Filter the data for lines with the word "export", then copy every line so identified.

Data records:
#####
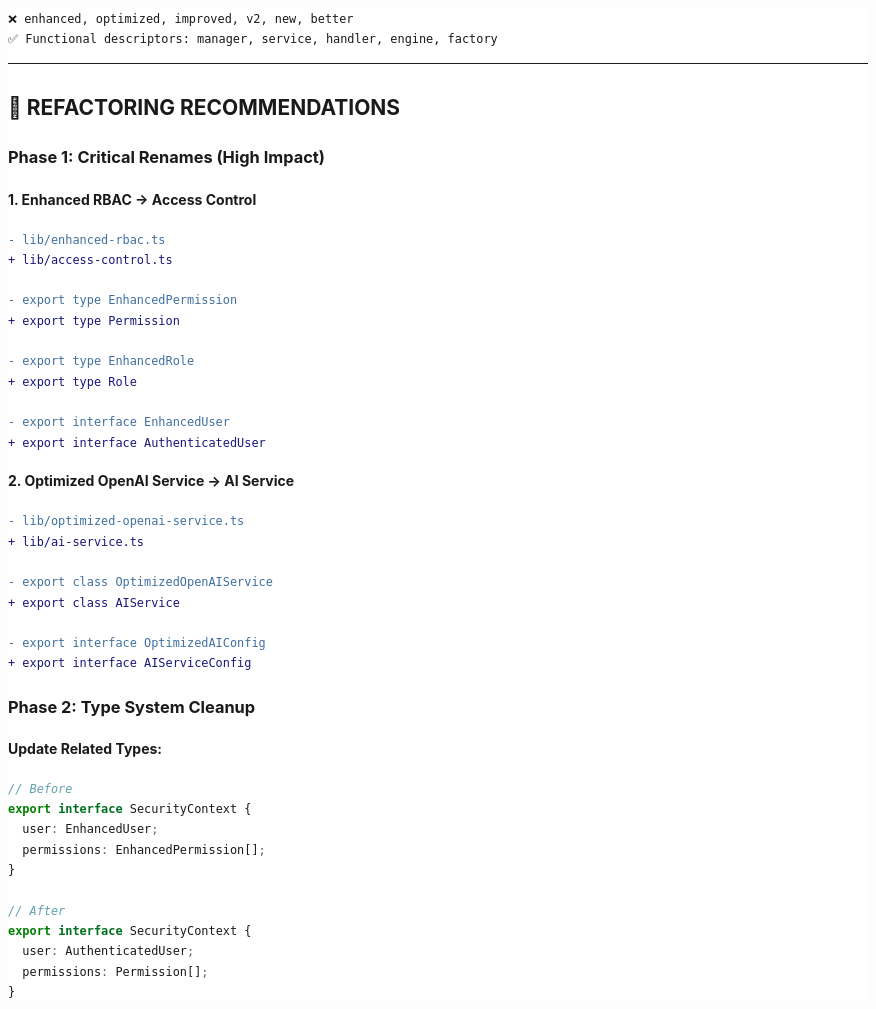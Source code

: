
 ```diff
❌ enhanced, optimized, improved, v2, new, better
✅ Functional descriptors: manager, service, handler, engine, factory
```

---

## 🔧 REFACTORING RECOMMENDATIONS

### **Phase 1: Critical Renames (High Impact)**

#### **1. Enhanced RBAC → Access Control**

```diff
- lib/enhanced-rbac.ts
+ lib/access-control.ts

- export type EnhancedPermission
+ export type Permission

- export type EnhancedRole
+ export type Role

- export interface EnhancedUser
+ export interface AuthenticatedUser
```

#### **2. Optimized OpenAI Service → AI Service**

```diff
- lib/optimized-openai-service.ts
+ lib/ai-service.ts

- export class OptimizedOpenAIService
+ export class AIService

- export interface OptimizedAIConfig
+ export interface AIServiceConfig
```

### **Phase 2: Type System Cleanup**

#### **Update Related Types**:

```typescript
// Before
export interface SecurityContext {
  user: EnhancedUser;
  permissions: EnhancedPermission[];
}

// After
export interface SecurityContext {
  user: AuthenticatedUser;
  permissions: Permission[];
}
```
#####
Problem solution:
- export type EnhancedPermission
+ export type Permission
- export type EnhancedRole
+ export type Role
- export interface EnhancedUser
+ export interface AuthenticatedUser
- export class OptimizedOpenAIService
+ export class AIService
- export interface OptimizedAIConfig
+ export interface AIServiceConfig
export interface SecurityContext {
export interface SecurityContext {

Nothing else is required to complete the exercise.